[Items listed in a dataset]
==================================================

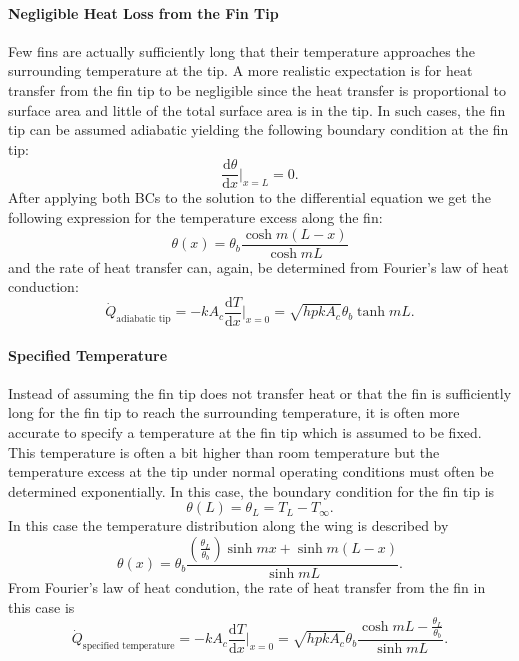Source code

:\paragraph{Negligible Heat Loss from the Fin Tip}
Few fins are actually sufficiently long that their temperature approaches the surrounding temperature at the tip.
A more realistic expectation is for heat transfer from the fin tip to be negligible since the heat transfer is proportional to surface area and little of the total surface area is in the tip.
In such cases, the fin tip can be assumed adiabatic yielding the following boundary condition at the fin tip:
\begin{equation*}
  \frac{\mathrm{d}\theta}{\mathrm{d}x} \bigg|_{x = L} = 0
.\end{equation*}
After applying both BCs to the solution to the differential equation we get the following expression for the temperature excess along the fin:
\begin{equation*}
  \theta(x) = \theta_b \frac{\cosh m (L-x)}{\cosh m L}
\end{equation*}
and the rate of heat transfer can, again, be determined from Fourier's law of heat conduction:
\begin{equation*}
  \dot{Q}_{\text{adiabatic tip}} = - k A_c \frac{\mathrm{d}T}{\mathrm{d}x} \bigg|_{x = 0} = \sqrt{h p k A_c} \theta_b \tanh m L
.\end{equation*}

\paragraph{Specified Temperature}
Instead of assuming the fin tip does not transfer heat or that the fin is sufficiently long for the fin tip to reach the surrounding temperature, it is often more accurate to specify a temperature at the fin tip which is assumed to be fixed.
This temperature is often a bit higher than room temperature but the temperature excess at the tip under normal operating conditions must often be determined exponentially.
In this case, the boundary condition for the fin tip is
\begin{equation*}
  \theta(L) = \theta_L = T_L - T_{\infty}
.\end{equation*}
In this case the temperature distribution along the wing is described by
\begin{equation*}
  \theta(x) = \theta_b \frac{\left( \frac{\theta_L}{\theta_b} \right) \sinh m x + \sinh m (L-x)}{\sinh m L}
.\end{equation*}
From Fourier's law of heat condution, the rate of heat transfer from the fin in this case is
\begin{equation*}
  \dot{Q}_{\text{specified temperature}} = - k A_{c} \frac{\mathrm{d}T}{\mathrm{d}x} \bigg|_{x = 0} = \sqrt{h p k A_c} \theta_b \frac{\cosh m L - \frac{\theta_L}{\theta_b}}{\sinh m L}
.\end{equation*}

==================================================

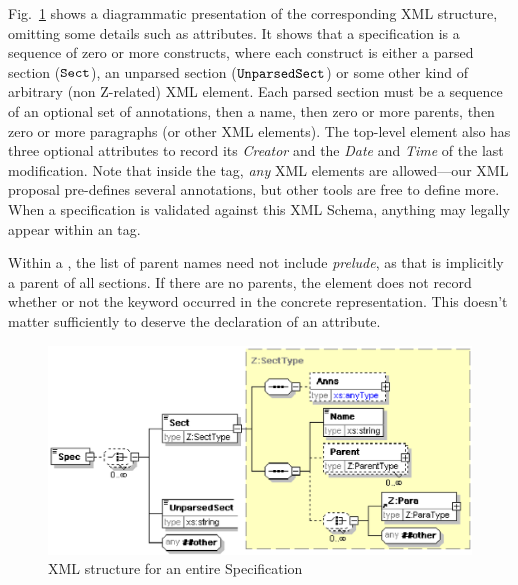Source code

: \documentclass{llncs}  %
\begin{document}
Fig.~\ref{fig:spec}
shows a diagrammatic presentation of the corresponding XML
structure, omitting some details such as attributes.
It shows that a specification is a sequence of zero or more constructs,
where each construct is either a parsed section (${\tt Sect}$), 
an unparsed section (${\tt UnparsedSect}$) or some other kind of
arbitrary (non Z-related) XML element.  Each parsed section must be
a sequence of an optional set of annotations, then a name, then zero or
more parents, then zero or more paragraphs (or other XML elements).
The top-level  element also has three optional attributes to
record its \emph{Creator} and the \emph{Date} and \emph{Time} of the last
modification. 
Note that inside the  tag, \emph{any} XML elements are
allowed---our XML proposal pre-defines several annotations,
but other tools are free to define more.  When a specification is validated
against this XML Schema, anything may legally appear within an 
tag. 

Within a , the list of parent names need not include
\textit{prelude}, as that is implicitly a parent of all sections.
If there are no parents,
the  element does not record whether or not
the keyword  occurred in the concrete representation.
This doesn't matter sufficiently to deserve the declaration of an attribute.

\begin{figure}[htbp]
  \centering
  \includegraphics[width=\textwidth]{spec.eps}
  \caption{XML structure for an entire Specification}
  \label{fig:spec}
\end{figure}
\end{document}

==================================================

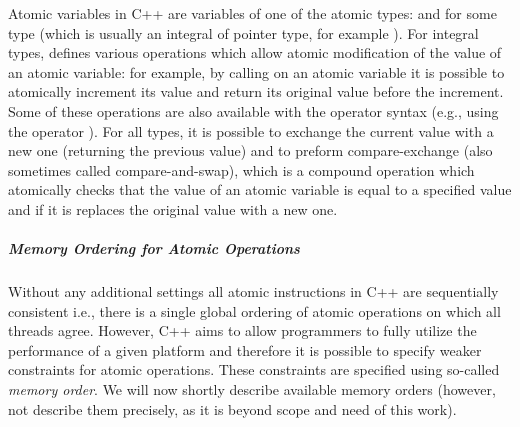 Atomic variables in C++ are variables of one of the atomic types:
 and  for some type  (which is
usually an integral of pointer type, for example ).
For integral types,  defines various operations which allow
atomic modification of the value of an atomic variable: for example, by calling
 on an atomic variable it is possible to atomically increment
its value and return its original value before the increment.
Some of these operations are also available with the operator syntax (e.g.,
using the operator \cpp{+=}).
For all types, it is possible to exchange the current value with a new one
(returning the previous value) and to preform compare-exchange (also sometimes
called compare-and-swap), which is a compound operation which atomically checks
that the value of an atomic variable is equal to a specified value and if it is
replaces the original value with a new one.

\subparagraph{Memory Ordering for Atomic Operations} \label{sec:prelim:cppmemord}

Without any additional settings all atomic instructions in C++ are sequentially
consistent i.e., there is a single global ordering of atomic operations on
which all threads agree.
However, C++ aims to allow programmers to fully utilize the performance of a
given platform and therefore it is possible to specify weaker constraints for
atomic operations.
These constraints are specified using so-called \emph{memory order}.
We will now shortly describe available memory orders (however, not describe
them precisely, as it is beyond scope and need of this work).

==================================================

# YOUR ASSIGNMENT:
Find out how many lines in the data above hold the word "defines". Write only the number.

# WRITTEN RESPONSE:
2